Accordingly, interest has increased in the potential use of some amount of synthetic fibers such as polyester in cores and potentially in cores formed by airlaid processes. Polyester appears to bring a combination of acquisition and absorption in one layer, an equivalent performance to fluff at lower weight fabrics, improved performance at equivalent weight fabrics, the opportunity to eliminate an acquisition layer in a diaper, and the opportunity to potentially avoid fluff collapse. Synthetic fibers also deliver additional product attributes, such as loft, resilience and the capacity to be embossed.
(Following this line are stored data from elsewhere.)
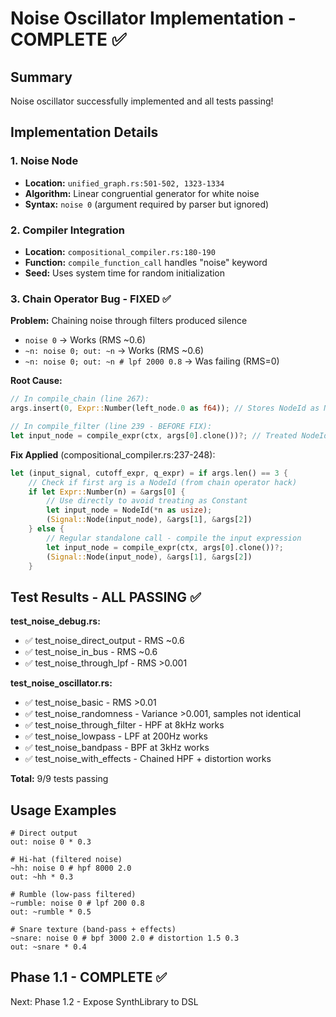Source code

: # Noise Oscillator Implementation - COMPLETE ✅

## Summary
Noise oscillator successfully implemented and all tests passing!

## Implementation Details

### 1. Noise Node
- **Location:** `unified_graph.rs:501-502, 1323-1334`
- **Algorithm:** Linear congruential generator for white noise
- **Syntax:** `noise 0` (argument required by parser but ignored)

### 2. Compiler Integration
- **Location:** `compositional_compiler.rs:180-190`
- **Function:** `compile_function_call` handles "noise" keyword
- **Seed:** Uses system time for random initialization

### 3. Chain Operator Bug - FIXED ✅
**Problem:** Chaining noise through filters produced silence
- `noise 0` → Works (RMS ~0.6)
- `~n: noise 0; out: ~n` → Works (RMS ~0.6)
- `~n: noise 0; out: ~n # lpf 2000 0.8` → Was failing (RMS=0)

**Root Cause:**
```rust
// In compile_chain (line 267):
args.insert(0, Expr::Number(left_node.0 as f64)); // Stores NodeId as Number

// In compile_filter (line 239 - BEFORE FIX):
let input_node = compile_expr(ctx, args[0].clone())?; // Treated NodeId as Constant!
```

**Fix Applied** (compositional_compiler.rs:237-248):
```rust
let (input_signal, cutoff_expr, q_expr) = if args.len() == 3 {
    // Check if first arg is a NodeId (from chain operator hack)
    if let Expr::Number(n) = &args[0] {
        // Use directly to avoid treating as Constant
        let input_node = NodeId(*n as usize);
        (Signal::Node(input_node), &args[1], &args[2])
    } else {
        // Regular standalone call - compile the input expression
        let input_node = compile_expr(ctx, args[0].clone())?;
        (Signal::Node(input_node), &args[1], &args[2])
    }
```

## Test Results - ALL PASSING ✅

**test_noise_debug.rs:**
- ✅ test_noise_direct_output - RMS ~0.6
- ✅ test_noise_in_bus - RMS ~0.6
- ✅ test_noise_through_lpf - RMS >0.001

**test_noise_oscillator.rs:**
- ✅ test_noise_basic - RMS >0.01
- ✅ test_noise_randomness - Variance >0.001, samples not identical
- ✅ test_noise_through_filter - HPF at 8kHz works
- ✅ test_noise_lowpass - LPF at 200Hz works
- ✅ test_noise_bandpass - BPF at 3kHz works
- ✅ test_noise_with_effects - Chained HPF + distortion works

**Total:** 9/9 tests passing

## Usage Examples

```phonon
# Direct output
out: noise 0 * 0.3

# Hi-hat (filtered noise)
~hh: noise 0 # hpf 8000 2.0
out: ~hh * 0.3

# Rumble (low-pass filtered)
~rumble: noise 0 # lpf 200 0.8
out: ~rumble * 0.5

# Snare texture (band-pass + effects)
~snare: noise 0 # bpf 3000 2.0 # distortion 1.5 0.3
out: ~snare * 0.4
```

## Phase 1.1 - COMPLETE ✅

Next: Phase 1.2 - Expose SynthLibrary to DSL
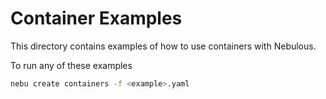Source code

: # Container Examples

This directory contains examples of how to use containers with Nebulous.

To run any of these examples

```sh
nebu create containers -f <example>.yaml
```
Although the use of airlaid cores in the feminine hygiene market has recently increased, it is generally accepted that widespread adoption of airlaid diaper cores might represent the most significant potential market. Although some smaller diaper manufacturers are using airlaid cores, the larger manufacturers have not yet participated because the change would mean a significant reconfiguration of their production equipment. A project for a complete airlaid plant could require more than 20,000 engineering hours combined with extensive trials in order to come up with the correct design of the equipment.
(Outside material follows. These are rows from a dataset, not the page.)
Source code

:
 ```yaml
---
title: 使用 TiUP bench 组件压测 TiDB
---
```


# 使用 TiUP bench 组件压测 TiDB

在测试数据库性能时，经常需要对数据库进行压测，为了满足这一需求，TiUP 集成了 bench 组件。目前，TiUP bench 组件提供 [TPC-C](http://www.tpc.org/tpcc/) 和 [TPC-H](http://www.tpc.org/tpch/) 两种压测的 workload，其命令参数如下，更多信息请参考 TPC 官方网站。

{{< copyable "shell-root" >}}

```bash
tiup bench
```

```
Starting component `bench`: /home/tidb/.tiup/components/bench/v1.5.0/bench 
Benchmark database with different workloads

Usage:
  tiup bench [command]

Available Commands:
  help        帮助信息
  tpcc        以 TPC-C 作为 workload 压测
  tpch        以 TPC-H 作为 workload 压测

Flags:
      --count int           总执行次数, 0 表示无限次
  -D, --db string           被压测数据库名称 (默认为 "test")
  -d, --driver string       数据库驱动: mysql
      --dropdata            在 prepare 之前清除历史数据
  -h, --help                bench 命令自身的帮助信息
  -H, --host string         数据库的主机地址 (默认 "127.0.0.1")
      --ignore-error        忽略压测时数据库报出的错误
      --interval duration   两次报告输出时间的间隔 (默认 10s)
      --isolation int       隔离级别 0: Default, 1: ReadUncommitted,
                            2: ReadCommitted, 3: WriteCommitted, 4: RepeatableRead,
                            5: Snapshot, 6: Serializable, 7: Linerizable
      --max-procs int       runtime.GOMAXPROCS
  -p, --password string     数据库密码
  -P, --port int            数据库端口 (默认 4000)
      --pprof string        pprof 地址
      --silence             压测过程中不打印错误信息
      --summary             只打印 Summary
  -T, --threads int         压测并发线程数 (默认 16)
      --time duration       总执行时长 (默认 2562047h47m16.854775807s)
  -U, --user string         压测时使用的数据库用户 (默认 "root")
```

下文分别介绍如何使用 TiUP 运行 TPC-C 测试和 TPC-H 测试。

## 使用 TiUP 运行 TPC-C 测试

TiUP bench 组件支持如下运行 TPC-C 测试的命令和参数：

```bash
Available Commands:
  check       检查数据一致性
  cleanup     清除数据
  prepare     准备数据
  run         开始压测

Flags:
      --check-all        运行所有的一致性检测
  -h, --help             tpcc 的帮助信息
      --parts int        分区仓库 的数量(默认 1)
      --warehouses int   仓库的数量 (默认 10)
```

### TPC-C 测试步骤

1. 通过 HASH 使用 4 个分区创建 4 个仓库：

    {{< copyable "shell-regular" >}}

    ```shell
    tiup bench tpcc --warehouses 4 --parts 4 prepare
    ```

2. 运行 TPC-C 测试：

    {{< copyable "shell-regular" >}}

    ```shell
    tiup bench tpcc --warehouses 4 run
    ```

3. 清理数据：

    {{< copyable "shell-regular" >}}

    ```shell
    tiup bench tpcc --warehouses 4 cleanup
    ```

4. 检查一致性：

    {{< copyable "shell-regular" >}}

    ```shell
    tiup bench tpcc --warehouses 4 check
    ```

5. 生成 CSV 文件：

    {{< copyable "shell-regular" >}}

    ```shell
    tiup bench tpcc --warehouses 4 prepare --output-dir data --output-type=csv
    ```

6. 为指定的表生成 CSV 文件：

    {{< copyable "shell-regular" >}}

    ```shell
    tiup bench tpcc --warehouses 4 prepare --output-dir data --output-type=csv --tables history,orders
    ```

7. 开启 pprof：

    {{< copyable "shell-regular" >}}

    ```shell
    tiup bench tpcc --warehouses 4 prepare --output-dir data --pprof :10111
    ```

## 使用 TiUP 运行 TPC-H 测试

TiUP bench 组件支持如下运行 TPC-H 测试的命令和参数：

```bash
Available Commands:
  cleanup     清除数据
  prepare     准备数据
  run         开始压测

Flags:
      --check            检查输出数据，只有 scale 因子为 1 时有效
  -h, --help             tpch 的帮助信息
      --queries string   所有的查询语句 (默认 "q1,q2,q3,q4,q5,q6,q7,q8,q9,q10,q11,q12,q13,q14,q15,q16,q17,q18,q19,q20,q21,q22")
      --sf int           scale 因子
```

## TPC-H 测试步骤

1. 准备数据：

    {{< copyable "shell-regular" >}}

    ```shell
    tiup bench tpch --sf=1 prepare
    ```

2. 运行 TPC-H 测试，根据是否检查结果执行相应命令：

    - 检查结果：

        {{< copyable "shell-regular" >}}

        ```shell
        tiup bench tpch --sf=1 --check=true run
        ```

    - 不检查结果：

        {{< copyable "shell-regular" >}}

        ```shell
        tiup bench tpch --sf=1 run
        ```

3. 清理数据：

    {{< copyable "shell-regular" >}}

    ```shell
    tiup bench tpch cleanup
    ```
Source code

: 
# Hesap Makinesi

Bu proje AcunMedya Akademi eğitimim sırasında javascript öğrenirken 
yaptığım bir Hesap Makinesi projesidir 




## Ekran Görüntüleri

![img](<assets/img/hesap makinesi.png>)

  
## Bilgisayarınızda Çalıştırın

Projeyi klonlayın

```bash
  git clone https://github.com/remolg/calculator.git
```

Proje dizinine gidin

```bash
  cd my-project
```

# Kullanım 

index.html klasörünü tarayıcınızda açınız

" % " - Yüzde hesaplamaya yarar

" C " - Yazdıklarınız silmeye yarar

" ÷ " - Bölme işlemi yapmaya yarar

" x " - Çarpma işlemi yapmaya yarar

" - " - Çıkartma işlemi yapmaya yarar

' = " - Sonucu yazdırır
Synthetic fibers are presently, however, much more expensive than fluff pulp. Current prices (for comparison purposes) for these materials are about $0.30 per pound for fluff pulp, $0.90 per pound for polyester fiber and SAP, and $1.40 per pound for bicomponent fiber. Synthetic fibers are also packaged and handled differently than fluff (polyester fiber and bicomponent fiber are is typically supplied in bales, fluff is typically supplied as rolls) and thus (as noted above), a change in commercially used cores necessitates a significant capital investment in new equipment. Therefore, an absorbent core that replaces low-cost fluff with higher-cost synthetic materials must offer other cost or performance advantages that offset the higher cost of the starting materials and the potential capital investment.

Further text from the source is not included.